The Book of Kells is often considered the pinnacle of illuminated manuscripts and is regarded as one of Ireland’s finest treasures. The Secret of Kells blends the loose historical facts about the book’s creation and with elements of Celtish mythology, focusing on the fictional young boy Brendan, an orphan under the care of his uncle, the Abbot Cellach. The Abbot, fearing attacks from marauding Vikings, leads the construction of a massive wall that encircles the community, and dismisses all the efforts of the monastery’s manuscript creation as secondary to the safety of their lives. This utilitarian existence is stifling to young Brendan, and he quickly befriends a famed monk of legendary illuminating ability, the Brother Aidan, and works in secret to help him complete what will eventually transform into the Book of Kells.
The highlights of the film involve Brendan sneaking out into the forest that surrounds their walled community to gather items necessary for manuscript production.
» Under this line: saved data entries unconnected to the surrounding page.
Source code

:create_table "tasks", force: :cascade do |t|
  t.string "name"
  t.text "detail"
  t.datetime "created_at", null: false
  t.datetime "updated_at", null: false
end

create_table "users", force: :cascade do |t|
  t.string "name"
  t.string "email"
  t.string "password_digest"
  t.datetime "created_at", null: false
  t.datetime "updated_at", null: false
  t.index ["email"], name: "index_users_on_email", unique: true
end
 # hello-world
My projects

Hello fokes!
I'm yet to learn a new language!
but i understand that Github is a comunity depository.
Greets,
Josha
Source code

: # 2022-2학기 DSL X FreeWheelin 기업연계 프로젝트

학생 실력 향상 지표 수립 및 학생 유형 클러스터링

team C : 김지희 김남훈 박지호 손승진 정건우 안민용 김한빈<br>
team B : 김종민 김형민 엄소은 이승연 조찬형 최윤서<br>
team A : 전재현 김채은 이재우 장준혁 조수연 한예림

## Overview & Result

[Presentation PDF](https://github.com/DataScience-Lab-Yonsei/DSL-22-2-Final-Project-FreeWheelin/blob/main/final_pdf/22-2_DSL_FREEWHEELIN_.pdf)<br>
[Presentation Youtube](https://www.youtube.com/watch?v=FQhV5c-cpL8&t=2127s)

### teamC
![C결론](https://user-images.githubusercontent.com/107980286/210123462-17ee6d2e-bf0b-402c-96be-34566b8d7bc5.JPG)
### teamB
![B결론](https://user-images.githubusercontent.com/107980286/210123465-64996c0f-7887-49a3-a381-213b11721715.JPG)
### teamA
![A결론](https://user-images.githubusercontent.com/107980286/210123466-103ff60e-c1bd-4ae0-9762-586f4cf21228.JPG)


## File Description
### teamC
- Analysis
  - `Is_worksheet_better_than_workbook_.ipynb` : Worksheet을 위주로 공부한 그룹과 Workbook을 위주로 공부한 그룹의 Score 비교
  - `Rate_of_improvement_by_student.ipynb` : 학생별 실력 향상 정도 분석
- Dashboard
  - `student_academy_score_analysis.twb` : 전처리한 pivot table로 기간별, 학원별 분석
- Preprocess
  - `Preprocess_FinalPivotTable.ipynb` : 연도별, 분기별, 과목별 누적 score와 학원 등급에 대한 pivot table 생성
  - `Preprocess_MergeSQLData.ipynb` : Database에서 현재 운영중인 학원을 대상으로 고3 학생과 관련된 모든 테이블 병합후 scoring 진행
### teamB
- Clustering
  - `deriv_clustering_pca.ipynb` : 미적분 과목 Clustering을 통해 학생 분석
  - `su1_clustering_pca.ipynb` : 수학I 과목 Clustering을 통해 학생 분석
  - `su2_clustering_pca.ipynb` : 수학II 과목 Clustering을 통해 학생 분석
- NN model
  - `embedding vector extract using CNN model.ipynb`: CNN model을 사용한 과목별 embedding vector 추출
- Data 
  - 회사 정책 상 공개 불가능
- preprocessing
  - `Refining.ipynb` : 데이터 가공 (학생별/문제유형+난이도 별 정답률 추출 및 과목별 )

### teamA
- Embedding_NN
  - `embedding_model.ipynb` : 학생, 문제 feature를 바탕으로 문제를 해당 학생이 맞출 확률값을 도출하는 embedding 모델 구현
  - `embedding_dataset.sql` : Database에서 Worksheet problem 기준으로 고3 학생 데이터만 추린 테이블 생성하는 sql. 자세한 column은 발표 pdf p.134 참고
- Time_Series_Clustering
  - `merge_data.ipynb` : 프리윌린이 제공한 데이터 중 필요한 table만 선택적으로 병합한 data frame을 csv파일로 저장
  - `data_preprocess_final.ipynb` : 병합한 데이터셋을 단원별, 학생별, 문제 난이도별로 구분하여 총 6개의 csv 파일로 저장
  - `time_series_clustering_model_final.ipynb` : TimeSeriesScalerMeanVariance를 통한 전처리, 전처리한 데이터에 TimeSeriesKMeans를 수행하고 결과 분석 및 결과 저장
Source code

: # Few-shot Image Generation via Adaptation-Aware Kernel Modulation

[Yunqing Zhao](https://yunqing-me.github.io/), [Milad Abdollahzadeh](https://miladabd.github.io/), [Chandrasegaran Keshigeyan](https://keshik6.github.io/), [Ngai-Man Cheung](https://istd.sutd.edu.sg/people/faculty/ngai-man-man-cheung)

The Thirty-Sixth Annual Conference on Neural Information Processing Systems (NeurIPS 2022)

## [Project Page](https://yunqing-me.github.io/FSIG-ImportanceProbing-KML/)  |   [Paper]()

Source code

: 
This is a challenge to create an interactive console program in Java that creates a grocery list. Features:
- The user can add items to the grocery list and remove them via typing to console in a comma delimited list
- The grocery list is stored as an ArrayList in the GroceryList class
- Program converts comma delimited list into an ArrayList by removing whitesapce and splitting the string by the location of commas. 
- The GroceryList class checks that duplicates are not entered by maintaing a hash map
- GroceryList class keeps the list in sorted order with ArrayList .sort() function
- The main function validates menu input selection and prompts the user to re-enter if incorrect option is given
He meets a woodland fairy named Aisling, a sparkling white young girl able to conjure the magic of the forest, and fights the dreaded Crom, a phosphorescent snake ripped from an Atari game.
But aside from these excursions, there isn’t much story here. Not a word is mentioned about the content of the Book of Kells, which is odd given it is a manuscript of the Gospels written in a monastery. The climatic battle with the Vikings feels obligatory, and the film’s narrative climax has been subdued to a state of nothingness. It’s also odd that Brendan finds nothing contradictory about requiring the aid of supernatural beings of Celtish mythology to help copy a document that denies their very existence. Brendan, a literate monk-in-training would surely be aware of this discrepancy between the text his community holds sacred and the reality he discovers outside the walls of Kells. Wouldn’t a more relevant conflict for Brendan have been to learn not the secrets of calligraphy, but of religious intolerance, and the more natural climax arrived from having to overcome the limited worldview of his benefactors? Instead Brendan just dances about in the forest, eagerly transcribing a religious text he apparently knows nothing about.